Exactly the lines below starting at the line with "cp .env.example .env" and ending at the line with "## Installation" are wanted, with both ends included. Leave out the pictures and add no other lines.

| RECORDS |
╭──
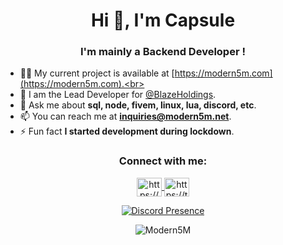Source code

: <h1 align="center">Hi 👋, I'm Capsule </h1>
<h3 align="center">I'm mainly a Backend Developer !</h3>


- 👨‍💻 My current project is available at [https://modern5m.com](https://modern5m.com).<br>
- 📝 I am the Lead Developer for [@BlazeHoldings](https://github.com/Modern5M).<br>
- 💬 Ask me about **sql, node, fivem, linux, lua, discord, etc**.<br>
- 📫 You can reach me at **inquiries@modern5m.net**.<br>
- ⚡ Fun fact **I started development during lockdown**.<br>

<h3 align="center">Connect with me:</h3>
<p align="center">
  <a href="https://discord.com/users/1070689080188346368" target="blank">
    <img align="center" src="https://raw.githubusercontent.com/rahuldkjain/github-profile-readme-generator/master/src/images/icons/Social/discord.svg" alt="https://discord.gg/" height="30" width="40" />
  </a>
  <a href="https://twitter.com/modern5m" target="blank">
    <img align="center" src="https://raw.githubusercontent.com/rahuldkjain/github-profile-readme-generator/master/src/images/icons/Social/twitter.svg" alt="https://twitter.com/" height="30" width="40" />
  </a>
</p>

<p align="center">
  <a href="https://discord.com/users/1070689080188346368">
    <img src="https://lanyard.cnrad.dev/api/1070689080188346368" alt="Discord Presence" />
  </a>
</p>

<p align="center">
  <img align="center" src="https://github-readme-streak-stats.herokuapp.com/?user=Capsule5M&" alt="Modern5M" />
</p>
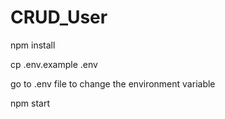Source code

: # CRUD_User
npm install

cp .env.example .env

go to .env file to change the environment variable

npm start
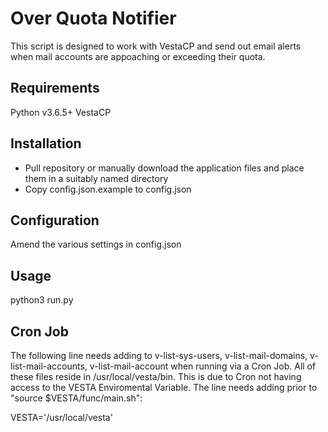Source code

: # Over Quota Notifier
This script is designed to work with VestaCP and send out email alerts when mail accounts are appoaching or exceeding their quota.

## Requirements
Python v3.6.5+
VestaCP

## Installation
- Pull repository or manually download the application files and place them in a suitably named directory
- Copy config.json.example to config.json

## Configuration
Amend the various settings in config.json

## Usage
python3 run.py

## Cron Job
The following line needs adding to v-list-sys-users, v-list-mail-domains, v-list-mail-accounts, v-list-mail-account when running via a Cron Job.  All of these files reside in /usr/local/vesta/bin.  This is due to Cron not having access to the VESTA Enviromental Variable.  The line needs adding prior to "source $VESTA/func/main.sh":

VESTA='/usr/local/vesta'
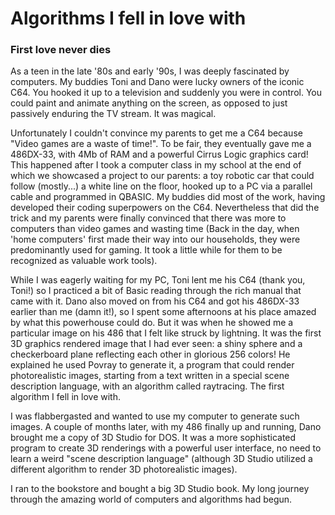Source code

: # Algorithms I fell in love with
### First love never dies
As a teen in the late '80s and early '90s, I was deeply fascinated by computers. My buddies Toni and Dano were lucky owners of the iconic C64. You hooked it up to a television and suddenly you were in control. You could paint and animate anything on the screen, as opposed to just passively enduring the TV stream. It was magical.

Unfortunately I couldn't convince my parents to get me a C64 because "Video games are a waste of time!". To be fair, they eventually gave me a 486DX-33, with 4Mb of RAM and a powerful Cirrus Logic graphics card! This happened after I took a computer class in my school at the end of which we showcased a project to our parents: a toy robotic car that could follow (mostly...) a white line on the floor, hooked up to a PC via a parallel cable and programmed in QBASIC. My buddies did most of the work, having developed their coding superpowers on the C64. Nevertheless that did the trick and my parents were finally convinced that there was more to computers than video games and wasting time (Back in the day, when 'home computers' first made their way into our households, they were predominantly used for gaming. It took a little while for them to be recognized as valuable work tools).

While I was eagerly waiting for my PC, Toni lent me his C64 (thank you, Toni!) so I practiced a bit of Basic reading through the rich manual that came with it. Dano also moved on from his C64 and got his 486DX-33 earlier than me (damn it!), so I spent some afternoons at his place amazed by what this powerhouse could do. But it was when he showed me a particular image on his 486 that I felt like struck by lightning. It was the first 3D graphics rendered image that I had ever seen: a shiny sphere and a checkerboard plane reflecting each other in glorious 256 colors! He explained he used Povray to generate it, a program that could render photorealistic images, starting from a text written in a special scene description language, with an algorithm called raytracing.
The first algorithm I fell in love with.

I was flabbergasted and wanted to use my computer to generate such images. A couple of months later, with my 486 finally up and running, Dano brought me a copy of 3D Studio for DOS. It was a more sophisticated program to create 3D renderings with a powerful user interface, no need to learn a weird "scene description language" (although 3D Studio utilized a different algorithm to render 3D photorealistic images).

I ran to the bookstore and bought a big 3D Studio book. My long journey through the amazing world of computers and algorithms had begun.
╰──
| EXPECTED OUTPUT |
cp .env.example .env

go to .env file to change the environment variable

npm start
Source code

: # Over Quota Notifier
This script is designed to work with VestaCP and send out email alerts when mail accounts are appoaching or exceeding their quota.

## Requirements
Python v3.6.5+
VestaCP

## Installation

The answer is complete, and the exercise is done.